The first column of the table below shows the various age ranges from the study, starting from age 15 and going all the way up to 75+.
::: {style="text-align: justify"}
The second column, titled *usage*, has three different field values: \*Consumers: Indicates the individual partakes in regular alcohol consumption. \*Doesn't consume: Means the individual has consumed alcohol before, but not anymore/not regularly. \*Never consume: Indicates the individual has never consumed alcohol before.
:::
```{r}
#| echo: false
library(readxl)
dataset_2 <- readxl::read_excel("tidy2.xlsx")
kable(
head(dataset_2, 15),
format = "html",
caption = "The Percentage of Individuals' Status of Alcohol Use by Sex and Age Group",
col.names = c("Age", "User Type", "Gender", "Year", "Percentage"),
align = "c"
)
```
The third column shows the gender of the individuals that took part in the study, followed by the year on column 4 and the percentages on column 5.

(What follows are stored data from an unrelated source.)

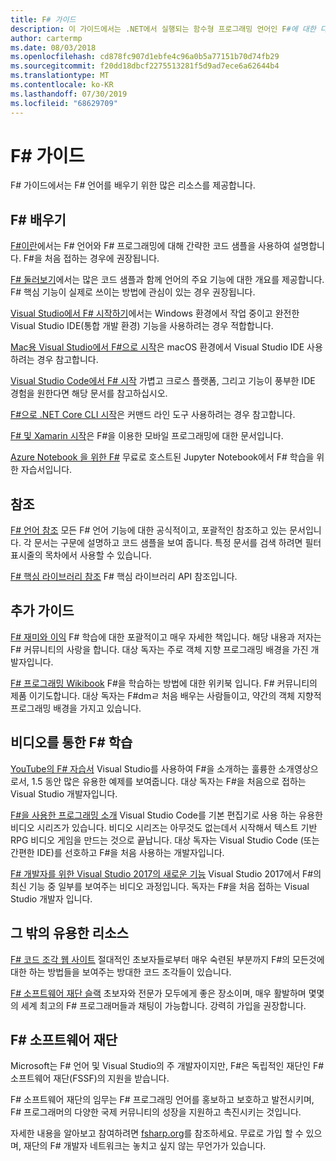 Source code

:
```yaml
---
title: F# 가이드
description: 이 가이드에서는 .NET에서 실행되는 함수형 프로그래밍 언어인 F#에 대한 다양한 교육 자료의 개요를 제공합니다.
author: cartermp
ms.date: 08/03/2018
ms.openlocfilehash: cd878fc907d1ebfe4c96a0b5a77151b70d74fb29
ms.sourcegitcommit: f20dd18dbcf2275513281f5d9ad7ece6a62644b4
ms.translationtype: MT
ms.contentlocale: ko-KR
ms.lasthandoff: 07/30/2019
ms.locfileid: "68629709"
---
```

# <a name="f-guide"></a>F# 가이드

F# 가이드에서는 F# 언어를 배우기 위한 많은 리소스를 제공합니다.

## <a name="learning-f"></a>F\# 배우기

[F#이란](what-is-fsharp.md)에서는 F# 언어와 F# 프로그래밍에 대해 간략한 코드 샘플을 사용하여 설명합니다. F#을 처음 접하는 경우에 권장됩니다.

[F# 둘러보기](tour.md)에서는 많은 코드 샘플과 함께 언어의 주요 기능에 대한 개요를 제공합니다. F# 핵심 기능이 실제로 쓰이는 방법에 관심이 있는 경우 권장됩니다.

[Visual Studio에서 F# 시작하기](./get-started/get-started-visual-studio.md)에서는 Windows 환경에서 작업 중이고 완전한 Visual Studio IDE(통합 개발 환경) 기능을 사용하려는 경우 적합합니다.

[Mac용 Visual Studio에서 F#으로 시작](./get-started/get-started-with-visual-studio-for-mac.md)은 macOS 환경에서 Visual Studio IDE 사용하려는 경우 참고합니다.

[Visual Studio Code에서 F# 시작](get-started/get-started-vscode.md) 가볍고 크로스 플랫폼, 그리고 기능이 풍부한 IDE 경험을 원한다면 해당 문서를 참고하십시오.

[F#으로 .NET Core CLI 시작](./get-started/get-started-command-line.md)은 커맨드 라인 도구 사용하려는 경우 참고합니다.

[F# 및 Xamarin 시작](https://docs.microsoft.com/xamarin/cross-platform/platform/fsharp/)은 F#을 이용한 모바일 프로그래밍에 대한 문서입니다.

[Azure Notebook 을 위한 F#](https://notebooks.azure.com/Microsoft/libraries/samples/html/FSharp%20for%20Azure%20Notebooks.ipynb) 무료로 호스트된 Jupyter Notebook에서 F# 학습을 위한 자습서입니다.

## <a name="references"></a>참조

[F# 언어 참조](language-reference/index.md) 모든 F# 언어 기능에 대한 공식적이고, 포괄적인 참조하고 있는 문서입니다. 각 문서는 구문에 설명하고 코드 샘플을 보여 줍니다. 특정 문서를 검색 하려면 필터 표시줄의 목차에서 사용할 수 있습니다.

[F# 핵심 라이브러리 참조](https://msdn.microsoft.com/visualfsharpdocs/conceptual/fsharp-core-library-reference) F# 핵심 라이브러리 API 참조입니다.

## <a name="additional-guides"></a>추가 가이드

[F# 재미와 이익](https://swlaschin.gitbooks.io/fsharpforfunandprofit/content/) F# 학습에 대한 포괄적이고 매우 자세한 책입니다. 해당 내용과 저자는 F# 커뮤니티의 사랑을 합니다. 대상 독자는 주로 객체 지향 프로그래밍 배경을 가진 개발자입니다.

[F# 프로그래밍 Wikibook](https://en.wikibooks.org/wiki/F_Sharp_Programming) F#을 학습하는 방법에 대한 위키북 입니다. F# 커뮤니티의 제품 이기도합니다. 대상 독자는 F#dmㄹ 처음 배우는 사람들이고, 약간의 객체 지향적 프로그래밍 배경을 가지고 있습니다.

## <a name="learn-f-through-videos"></a>비디오를 통한 F# 학습

[YouTube의 F# 자습서](https://www.youtube.com/watch?v=c7eNDJN758U) Visual Studio를 사용하여 F#을 소개하는 훌륭한 소개영상으로서, 1.5 동안 많은 유용한 예제를 보여줍니다. 대상 독자는 F#을 처음으로 접하는 Visual Studio 개발자입니다.

[F#을 사용한 프로그래밍 소개](https://www.youtube.com/watch?v=Teak30_pXHk&list=PLEoMzSkcN8oNiJ67Hd7oRGgD1d4YBxYGC) Visual Studio Code를 기본 편집기로 사용 하는 유용한 비디오 시리즈가 있습니다. 비디오 시리즈는 아무것도 없는데서 시작해서 텍스트 기반 RPG 비디오 게임을 만드는 것으로 끝납니다. 대상 독자는 Visual Studio Code (또는 간편한 IDE)를 선호하고 F#을 처음 사용하는 개발자입니다.

[F# 개발자를 위한 Visual Studio 2017의 새로운 기능](https://www.linkedin.com/learning/what-s-new-in-visual-studio-2017-for-f-sharp-for-developers) Visual Studio 2017에서 F#의 최신 기능 중 일부를 보여주는 비디오 과정입니다. 독자는 F#을 처음 접하는 Visual Studio 개발자 입니다.

## <a name="other-useful-resources"></a>그 밖의 유용한 리소스

[F# 코드 조각 웹 사이트](http://www.fssnip.net) 절대적인 초보자들로부터 매우 숙련된 부분까지 F#의 모든것에 대한 하는 방법들을 보여주는 방대한 코드 조각들이 있습니다.

[F# 소프트웨어 재단 슬랙](http://fsharp.org/guides/slack/) 초보자와 전문가 모두에게 좋은 장소이며, 매우 활발하며 몇몇의 세계 최고의 F# 프로그래머들과 채팅이 가능합니다. 강력히 가입을 권장합니다.

## <a name="the-f-software-foundation"></a>F# 소프트웨어 재단

Microsoft는 F# 언어 및 Visual Studio의 주 개발자이지만, F#은 독립적인 재단인 F# 소프트웨어 재단(FSSF)의 지원을 받습니다.

F# 소프트웨어 재단의 임무는 F# 프로그래밍 언어를 홍보하고 보호하고 발전시키며, F# 프로그래머의 다양한 국제 커뮤니티의 성장을 지원하고 촉진시키는 것입니다.

자세한 내용을 알아보고 참여하려면 [fsharp.org](http://fsharp.org)를 참조하세요. 무료로 가입 할 수 있으며, 재단의 F# 개발자 네트워크는 놓치고 싶지 않는 무언가가 있습니다.
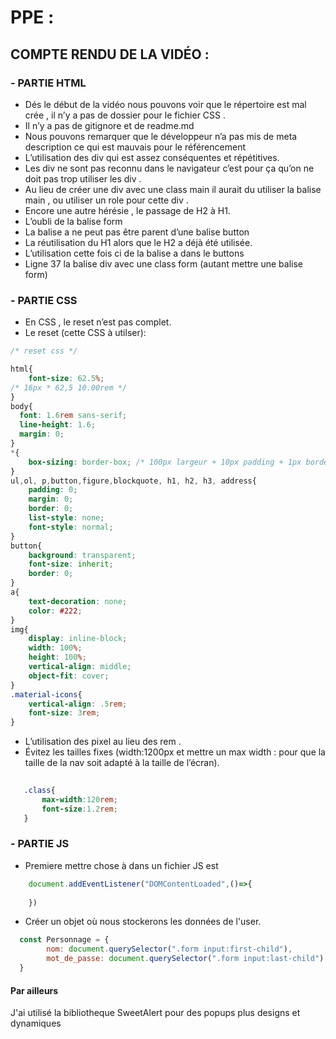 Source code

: # PPE : 

## COMPTE RENDU DE LA VIDÉO  :
### - PARTIE HTML
* Dés le début de la vidéo nous pouvons voir que le répertoire est mal crée , il n’y a pas de dossier pour le fichier CSS .
*  Il n’y a pas de gitignore et de readme.md
*  Nous pouvons remarquer que le développeur n’a pas mis de meta description  ce qui est mauvais pour le référencement 
*  L’utilisation des div qui est assez conséquentes et répétitives.
*  Les div ne sont pas reconnu dans le navigateur c’est pour ça qu’on ne doit pas trop utiliser les div . 
*  Au lieu de créer une div avec une class main il aurait du utiliser la balise main , ou utiliser un role pour cette div . 
* Encore une autre hérésie , le passage de H2 à H1.
* L’oubli de la balise form
* La balise a ne peut pas être parent d’une balise button
* La réutilisation du H1 alors que le H2 a déjà été utilisée.
* L’utilisation cette fois ci de la balise a dans le buttons
* Ligne 37 la balise div avec une class form (autant mettre une balise form)

### - PARTIE CSS  

* En CSS , le reset n’est pas complet. 
* Le reset (cette CSS à utilser):
```css
/* reset css */

html{
    font-size: 62.5%; 
/* 16px * 62,5 10.00rem */
}
body{
  font: 1.6rem sans-serif;
  line-height: 1.6;
  margin: 0;
}
*{
    box-sizing: border-box; /* 100px largeur + 10px padding + 1px border */
}
ul,ol, p,button,figure,blockquote, h1, h2, h3, address{
    padding: 0;
    margin: 0;
    border: 0;
    list-style: none;
    font-style: normal;
}
button{
    background: transparent;
    font-size: inherit;
    border: 0;
}
a{
    text-decoration: none;
    color: #222;
}
img{
    display: inline-block;
    width: 100%;
    height: 100%;
    vertical-align: middle;
    object-fit: cover;
}
.material-icons{
    vertical-align: .5rem;
    font-size: 3rem;
}


```

* L’utilisation des pixel au lieu des rem .
* Évitez les tailles fixes (width:1200px et mettre un max width :  pour que la taille de la nav soit adapté à la taille de l’écran).
```css
   
   .class{
       max-width:120rem;
       font-size:1.2rem;
   }
```

### - PARTIE JS

* Premiere mettre chose à dans un fichier JS  est 
```js
    document.addEventListener("DOMContentLoaded",()=>{
        
    })
```

* Créer un objet où nous stockerons les données de l'user.
```js
  const Personnage = {
        nom: document.querySelector(".form input:first-child"),
        mot_de_passe: document.querySelector(".form input:last-child"),
  }

```

#### Par ailleurs 
J'ai utilisé la bibliotheque SweetAlert pour des popups plus designs et dynamiques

We can further understand this data by visualizing it via a bar chart, as shown below.
![The distribution of alcohol consumption habits for both genders; 2016, 2019, 2022](chart_dataset_2.png)

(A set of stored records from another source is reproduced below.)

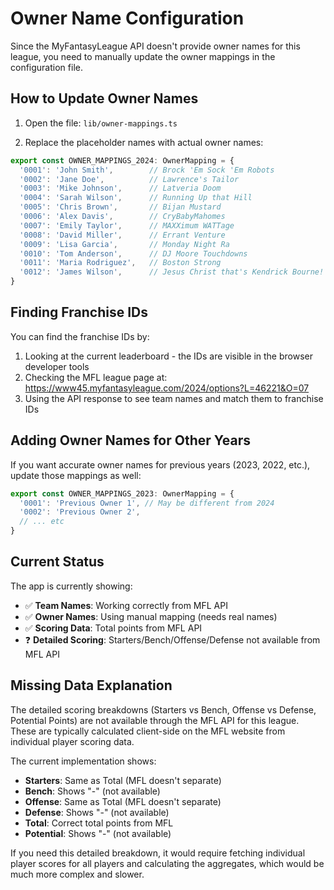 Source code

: # Owner Name Configuration

Since the MyFantasyLeague API doesn't provide owner names for this league, you need to manually update the owner mappings in the configuration file.

## How to Update Owner Names

1. Open the file: `lib/owner-mappings.ts`

2. Replace the placeholder names with actual owner names:

```typescript
export const OWNER_MAPPINGS_2024: OwnerMapping = {
  '0001': 'John Smith',        // Brock 'Em Sock 'Em Robots
  '0002': 'Jane Doe',          // Lawrence's Tailor
  '0003': 'Mike Johnson',      // Latveria Doom  
  '0004': 'Sarah Wilson',      // Running Up that Hill
  '0005': 'Chris Brown',       // Bijan Mustard
  '0006': 'Alex Davis',        // CryBabyMahomes
  '0007': 'Emily Taylor',      // MAXXimum WATTage
  '0008': 'David Miller',      // Errant Venture
  '0009': 'Lisa Garcia',       // Monday Night Ra
  '0010': 'Tom Anderson',      // DJ Moore Touchdowns
  '0011': 'Maria Rodriguez',   // Boston Strong
  '0012': 'James Wilson',      // Jesus Christ that's Kendrick Bourne!
}
```

## Finding Franchise IDs

You can find the franchise IDs by:

1. Looking at the current leaderboard - the IDs are visible in the browser developer tools
2. Checking the MFL league page at: https://www45.myfantasyleague.com/2024/options?L=46221&O=07
3. Using the API response to see team names and match them to franchise IDs

## Adding Owner Names for Other Years

If you want accurate owner names for previous years (2023, 2022, etc.), update those mappings as well:

```typescript
export const OWNER_MAPPINGS_2023: OwnerMapping = {
  '0001': 'Previous Owner 1', // May be different from 2024
  '0002': 'Previous Owner 2',
  // ... etc
}
```

## Current Status

The app is currently showing:
- ✅ **Team Names**: Working correctly from MFL API
- ✅ **Owner Names**: Using manual mapping (needs real names)
- ✅ **Scoring Data**: Total points from MFL API
- ❓ **Detailed Scoring**: Starters/Bench/Offense/Defense not available from MFL API

## Missing Data Explanation

The detailed scoring breakdowns (Starters vs Bench, Offense vs Defense, Potential Points) are not available through the MFL API for this league. These are typically calculated client-side on the MFL website from individual player scoring data.

The current implementation shows:
- **Starters**: Same as Total (MFL doesn't separate)
- **Bench**: Shows "-" (not available)
- **Offense**: Same as Total (MFL doesn't separate)
- **Defense**: Shows "-" (not available)
- **Total**: Correct total points from MFL
- **Potential**: Shows "-" (not available)

If you need this detailed breakdown, it would require fetching individual player scores for all players and calculating the aggregates, which would be much more complex and slower.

### Data Set 3 : Body Mass Index Distribution of Individuals by Sex, 2008-2022 {toc-text="Dataset 3"}
::: {style="text-align: justify"}
This data set showcases the body mass index distribution of male and female individuals, as well as a total for the year of each sub-study. The data here was collected every two years starting from 2008, and ending at 2022.
:::
```{r}
#| echo: false
library(readxl)
dataset_3 <- readxl::read_excel("tidy3.xlsx")
kable(
head(dataset_3, 15),
format = "html",
caption = "Body Mass Index Distribution of Individuals by Sex",
align = "c"
)
```
The first column has year information. The second column indicates whether the individual is male or female. *Category* column has four field values:
- Underweight
- Normal weight
- Pre-obese
- Obese
The last column showcases the percentage information.